Synecdoche, New York worth visiting



Another outrageous Charlie Kaufman tale

By Matt Brunson


DIRECTED BY Charlie Kaufman

STARS Philip Seymour Hoffman, Samantha Morton

To attempt to encapsulate Synecdoche, New York, in a few hundreds words seems a daunting task — akin, perhaps, to building an entire gymnasium out of wet sand or watching video clips of Ann Coulter without feeling a bit of puke rising up into the mouth.

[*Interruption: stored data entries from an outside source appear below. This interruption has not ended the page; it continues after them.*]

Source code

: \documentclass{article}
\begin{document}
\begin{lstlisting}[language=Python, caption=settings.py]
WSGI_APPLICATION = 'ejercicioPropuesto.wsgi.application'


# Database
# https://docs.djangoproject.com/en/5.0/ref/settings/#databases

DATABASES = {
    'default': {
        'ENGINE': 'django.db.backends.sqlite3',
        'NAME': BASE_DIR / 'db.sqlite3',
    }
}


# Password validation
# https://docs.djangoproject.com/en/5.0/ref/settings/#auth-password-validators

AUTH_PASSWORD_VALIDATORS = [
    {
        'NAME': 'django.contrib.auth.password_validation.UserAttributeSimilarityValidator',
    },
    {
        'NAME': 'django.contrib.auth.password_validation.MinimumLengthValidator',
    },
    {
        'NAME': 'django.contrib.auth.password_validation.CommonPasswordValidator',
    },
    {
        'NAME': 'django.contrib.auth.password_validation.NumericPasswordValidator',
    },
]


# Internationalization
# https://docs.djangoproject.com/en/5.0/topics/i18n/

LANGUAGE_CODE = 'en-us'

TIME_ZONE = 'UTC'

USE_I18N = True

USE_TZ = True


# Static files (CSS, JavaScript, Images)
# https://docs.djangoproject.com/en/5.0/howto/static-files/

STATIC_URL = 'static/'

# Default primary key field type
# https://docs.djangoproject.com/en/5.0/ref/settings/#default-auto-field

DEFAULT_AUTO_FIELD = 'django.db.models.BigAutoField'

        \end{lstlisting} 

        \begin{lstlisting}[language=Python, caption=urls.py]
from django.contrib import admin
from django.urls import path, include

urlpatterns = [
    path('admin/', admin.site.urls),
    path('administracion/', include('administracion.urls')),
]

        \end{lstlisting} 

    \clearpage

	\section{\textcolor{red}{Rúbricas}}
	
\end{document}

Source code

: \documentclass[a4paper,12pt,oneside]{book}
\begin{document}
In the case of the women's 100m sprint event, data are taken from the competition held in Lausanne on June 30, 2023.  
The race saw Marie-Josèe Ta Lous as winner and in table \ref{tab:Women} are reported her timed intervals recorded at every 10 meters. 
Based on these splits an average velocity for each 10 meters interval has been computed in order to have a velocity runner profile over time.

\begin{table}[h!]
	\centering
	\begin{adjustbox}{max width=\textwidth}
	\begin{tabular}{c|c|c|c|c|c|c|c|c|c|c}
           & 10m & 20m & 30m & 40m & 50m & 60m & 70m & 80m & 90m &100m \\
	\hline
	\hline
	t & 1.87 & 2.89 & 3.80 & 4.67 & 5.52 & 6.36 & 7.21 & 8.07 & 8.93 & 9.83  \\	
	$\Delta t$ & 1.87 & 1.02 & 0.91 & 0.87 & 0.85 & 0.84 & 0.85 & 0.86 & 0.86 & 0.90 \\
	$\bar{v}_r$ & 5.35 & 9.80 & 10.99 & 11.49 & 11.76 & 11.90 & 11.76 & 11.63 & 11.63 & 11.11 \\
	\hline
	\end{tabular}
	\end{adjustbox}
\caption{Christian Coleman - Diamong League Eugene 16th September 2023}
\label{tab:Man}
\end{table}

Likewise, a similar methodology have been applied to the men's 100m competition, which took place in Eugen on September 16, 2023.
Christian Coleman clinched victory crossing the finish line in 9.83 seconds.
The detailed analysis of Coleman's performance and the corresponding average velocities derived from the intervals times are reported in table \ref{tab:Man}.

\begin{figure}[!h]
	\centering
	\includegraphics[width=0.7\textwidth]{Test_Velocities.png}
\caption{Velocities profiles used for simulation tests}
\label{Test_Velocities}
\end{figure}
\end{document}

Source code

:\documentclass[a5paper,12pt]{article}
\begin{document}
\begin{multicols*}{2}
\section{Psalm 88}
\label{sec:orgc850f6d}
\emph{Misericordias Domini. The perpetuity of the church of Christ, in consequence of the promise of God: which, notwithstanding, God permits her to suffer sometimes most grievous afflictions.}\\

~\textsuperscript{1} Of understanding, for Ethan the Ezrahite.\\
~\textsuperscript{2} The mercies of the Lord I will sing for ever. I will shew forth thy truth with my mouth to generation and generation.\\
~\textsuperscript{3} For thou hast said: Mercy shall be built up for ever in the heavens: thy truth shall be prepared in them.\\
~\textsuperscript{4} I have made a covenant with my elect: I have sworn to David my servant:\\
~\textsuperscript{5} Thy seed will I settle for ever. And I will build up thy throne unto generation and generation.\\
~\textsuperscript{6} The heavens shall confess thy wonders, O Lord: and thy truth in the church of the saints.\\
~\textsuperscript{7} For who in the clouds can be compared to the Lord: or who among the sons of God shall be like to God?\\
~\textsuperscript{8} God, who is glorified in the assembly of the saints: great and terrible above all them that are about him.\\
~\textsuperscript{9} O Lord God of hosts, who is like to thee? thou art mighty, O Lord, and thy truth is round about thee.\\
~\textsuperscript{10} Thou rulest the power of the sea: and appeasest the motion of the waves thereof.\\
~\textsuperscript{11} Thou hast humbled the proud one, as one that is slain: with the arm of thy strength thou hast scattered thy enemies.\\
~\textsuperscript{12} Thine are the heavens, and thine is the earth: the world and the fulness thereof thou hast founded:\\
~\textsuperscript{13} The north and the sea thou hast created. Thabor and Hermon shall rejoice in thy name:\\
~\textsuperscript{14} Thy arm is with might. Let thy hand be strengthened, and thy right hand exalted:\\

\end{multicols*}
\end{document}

Charlie Kaufman has never felt the need to be constricted by what conventional wisdom declares are the boundaries of the motion picture form, as evidenced by his scripts for Being John Malkovich, Adaptation and Eternal Sunshine of the Spotless Mind (for which he won an Oscar). While hardly his best film, Synecdoche, New York — which also marks his directorial debut — might perhaps be his most outrageous one yet. It feels at once personal and universal, and its idiosyncratic nature is certain to leave many moviegoers coldly indifferent in its wake. It takes the notion of life as merely one sprawling play — or, as Shakespeare put it in As You Like It, "All the world's a stage, and all the men and women merely players; they have their exits and their entrances" — and to a fair extent literalizes it, as theater director Caden Cotard (Philip Seymour Hoffman), reeling from a life full of illness and unfulfilled relationships, uses the money from a fellowship to mount a navel-gazing play that will consume him for the rest of his time on Earth. He hires actors to play himself as well as acquaintances, and he's constantly updating the material as his real existence shifts in different directions.

On paper, this all might sound gimmicky, and a stretched-out running time (just over two hours) indeed allows many of the scenes to feel like nothing more than Kaufman taking jabs at narrative conventions — in short, his unpredictability becomes predictable. But as the film enters its final chapters, Kaufman's musings on memory, identity and especially aging stir up a gathering storm of audience empathy, and as the final credits roll, we reflect not on the cleverness of Kaufman's script but, rather unexpectedly, on its emotional impact.